◆ **Problem statement**: Below are the records; copy every line in them that holds the string "parameters".

◆ **Input for this task**:
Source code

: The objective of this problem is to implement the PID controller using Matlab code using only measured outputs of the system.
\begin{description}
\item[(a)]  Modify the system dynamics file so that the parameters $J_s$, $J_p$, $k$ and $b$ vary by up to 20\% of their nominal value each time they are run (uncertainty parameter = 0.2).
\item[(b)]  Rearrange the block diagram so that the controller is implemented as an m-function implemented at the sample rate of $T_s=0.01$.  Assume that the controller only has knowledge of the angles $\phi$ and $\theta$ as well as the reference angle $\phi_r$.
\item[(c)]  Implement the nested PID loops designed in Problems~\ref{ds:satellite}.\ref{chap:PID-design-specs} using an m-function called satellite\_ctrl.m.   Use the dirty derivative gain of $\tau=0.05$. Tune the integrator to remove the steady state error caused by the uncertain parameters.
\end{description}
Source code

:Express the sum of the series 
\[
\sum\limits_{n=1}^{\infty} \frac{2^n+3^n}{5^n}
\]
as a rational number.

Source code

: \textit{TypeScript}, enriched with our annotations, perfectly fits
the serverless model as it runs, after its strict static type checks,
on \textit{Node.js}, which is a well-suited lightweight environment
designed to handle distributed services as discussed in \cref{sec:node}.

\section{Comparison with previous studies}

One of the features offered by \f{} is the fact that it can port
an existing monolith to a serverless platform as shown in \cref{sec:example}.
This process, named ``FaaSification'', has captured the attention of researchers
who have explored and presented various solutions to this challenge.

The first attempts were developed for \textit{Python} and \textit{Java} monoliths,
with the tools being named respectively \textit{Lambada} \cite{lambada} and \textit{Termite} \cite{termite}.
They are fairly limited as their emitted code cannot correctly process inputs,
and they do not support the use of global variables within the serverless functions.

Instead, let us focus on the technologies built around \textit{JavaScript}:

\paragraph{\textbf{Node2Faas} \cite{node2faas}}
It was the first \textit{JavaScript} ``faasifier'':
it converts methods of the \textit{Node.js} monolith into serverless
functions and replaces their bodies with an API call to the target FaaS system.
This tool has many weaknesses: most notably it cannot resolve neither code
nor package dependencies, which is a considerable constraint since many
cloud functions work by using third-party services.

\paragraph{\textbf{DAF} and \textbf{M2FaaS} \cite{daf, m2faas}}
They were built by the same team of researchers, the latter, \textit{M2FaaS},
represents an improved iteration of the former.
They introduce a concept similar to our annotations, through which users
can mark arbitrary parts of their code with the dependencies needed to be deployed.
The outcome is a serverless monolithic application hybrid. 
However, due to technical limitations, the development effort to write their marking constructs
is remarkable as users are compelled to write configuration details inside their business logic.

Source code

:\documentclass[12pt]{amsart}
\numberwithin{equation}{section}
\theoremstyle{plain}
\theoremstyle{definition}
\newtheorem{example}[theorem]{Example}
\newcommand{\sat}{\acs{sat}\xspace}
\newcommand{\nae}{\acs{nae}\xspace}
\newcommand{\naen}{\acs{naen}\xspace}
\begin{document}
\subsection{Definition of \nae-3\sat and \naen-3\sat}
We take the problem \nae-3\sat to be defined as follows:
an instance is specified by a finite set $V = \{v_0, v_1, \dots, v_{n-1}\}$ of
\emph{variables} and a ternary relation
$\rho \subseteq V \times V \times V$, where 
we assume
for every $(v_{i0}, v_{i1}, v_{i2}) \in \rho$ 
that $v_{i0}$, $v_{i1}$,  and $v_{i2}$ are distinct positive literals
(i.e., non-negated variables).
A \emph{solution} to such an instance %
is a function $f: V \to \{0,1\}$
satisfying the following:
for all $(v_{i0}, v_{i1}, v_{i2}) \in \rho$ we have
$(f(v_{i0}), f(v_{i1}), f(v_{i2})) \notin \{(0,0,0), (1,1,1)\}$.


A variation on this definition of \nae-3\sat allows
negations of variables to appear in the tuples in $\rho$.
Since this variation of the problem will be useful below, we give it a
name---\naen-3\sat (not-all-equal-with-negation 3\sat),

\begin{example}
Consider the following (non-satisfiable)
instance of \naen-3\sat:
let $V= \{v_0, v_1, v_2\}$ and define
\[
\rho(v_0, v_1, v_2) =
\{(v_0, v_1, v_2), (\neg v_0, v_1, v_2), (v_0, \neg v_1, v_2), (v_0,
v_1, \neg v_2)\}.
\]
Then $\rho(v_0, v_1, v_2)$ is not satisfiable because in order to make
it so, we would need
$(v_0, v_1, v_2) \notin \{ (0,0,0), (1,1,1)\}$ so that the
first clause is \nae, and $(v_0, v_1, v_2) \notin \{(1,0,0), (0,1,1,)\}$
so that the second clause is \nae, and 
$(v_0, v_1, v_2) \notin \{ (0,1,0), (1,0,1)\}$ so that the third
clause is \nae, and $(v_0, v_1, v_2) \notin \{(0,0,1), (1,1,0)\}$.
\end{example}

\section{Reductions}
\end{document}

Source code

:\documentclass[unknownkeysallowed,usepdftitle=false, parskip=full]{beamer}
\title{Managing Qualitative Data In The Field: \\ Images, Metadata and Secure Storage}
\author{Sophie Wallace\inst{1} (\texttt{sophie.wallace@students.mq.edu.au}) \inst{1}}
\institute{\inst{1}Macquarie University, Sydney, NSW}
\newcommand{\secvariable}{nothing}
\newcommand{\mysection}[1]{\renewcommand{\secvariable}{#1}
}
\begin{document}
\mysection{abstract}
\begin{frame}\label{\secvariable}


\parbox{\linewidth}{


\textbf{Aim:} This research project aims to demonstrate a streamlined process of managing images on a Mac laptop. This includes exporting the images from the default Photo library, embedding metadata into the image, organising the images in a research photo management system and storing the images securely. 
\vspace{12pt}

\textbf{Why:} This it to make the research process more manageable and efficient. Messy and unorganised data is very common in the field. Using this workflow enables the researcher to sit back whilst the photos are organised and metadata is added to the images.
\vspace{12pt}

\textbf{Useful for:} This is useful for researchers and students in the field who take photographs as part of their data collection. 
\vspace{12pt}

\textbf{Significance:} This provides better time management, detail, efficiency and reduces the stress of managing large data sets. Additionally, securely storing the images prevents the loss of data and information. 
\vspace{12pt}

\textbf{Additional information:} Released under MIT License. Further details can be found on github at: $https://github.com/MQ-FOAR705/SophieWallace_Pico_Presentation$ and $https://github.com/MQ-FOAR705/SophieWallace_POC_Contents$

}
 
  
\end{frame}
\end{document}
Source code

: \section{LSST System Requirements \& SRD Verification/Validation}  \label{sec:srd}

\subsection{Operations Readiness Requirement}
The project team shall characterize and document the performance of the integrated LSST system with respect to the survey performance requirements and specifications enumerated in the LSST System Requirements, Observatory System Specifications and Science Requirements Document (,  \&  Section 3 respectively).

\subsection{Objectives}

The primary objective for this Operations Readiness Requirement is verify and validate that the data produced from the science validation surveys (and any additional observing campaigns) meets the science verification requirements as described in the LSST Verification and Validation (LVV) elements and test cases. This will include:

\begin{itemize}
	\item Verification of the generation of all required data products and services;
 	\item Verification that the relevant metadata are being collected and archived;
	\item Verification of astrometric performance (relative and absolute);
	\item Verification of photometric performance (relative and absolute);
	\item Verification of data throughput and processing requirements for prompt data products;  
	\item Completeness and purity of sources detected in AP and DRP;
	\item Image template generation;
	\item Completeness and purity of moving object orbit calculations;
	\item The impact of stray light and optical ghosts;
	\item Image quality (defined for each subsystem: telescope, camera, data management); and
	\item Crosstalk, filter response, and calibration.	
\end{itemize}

◆ **Task answer**:
\item[(a)]  Modify the system dynamics file so that the parameters $J_s$, $J_p$, $k$ and $b$ vary by up to 20\% of their nominal value each time they are run (uncertainty parameter = 0.2).
\item[(c)]  Implement the nested PID loops designed in Problems~\ref{ds:satellite}.\ref{chap:PID-design-specs} using an m-function called satellite\_ctrl.m.   Use the dirty derivative gain of $\tau=0.05$. Tune the integrator to remove the steady state error caused by the uncertain parameters.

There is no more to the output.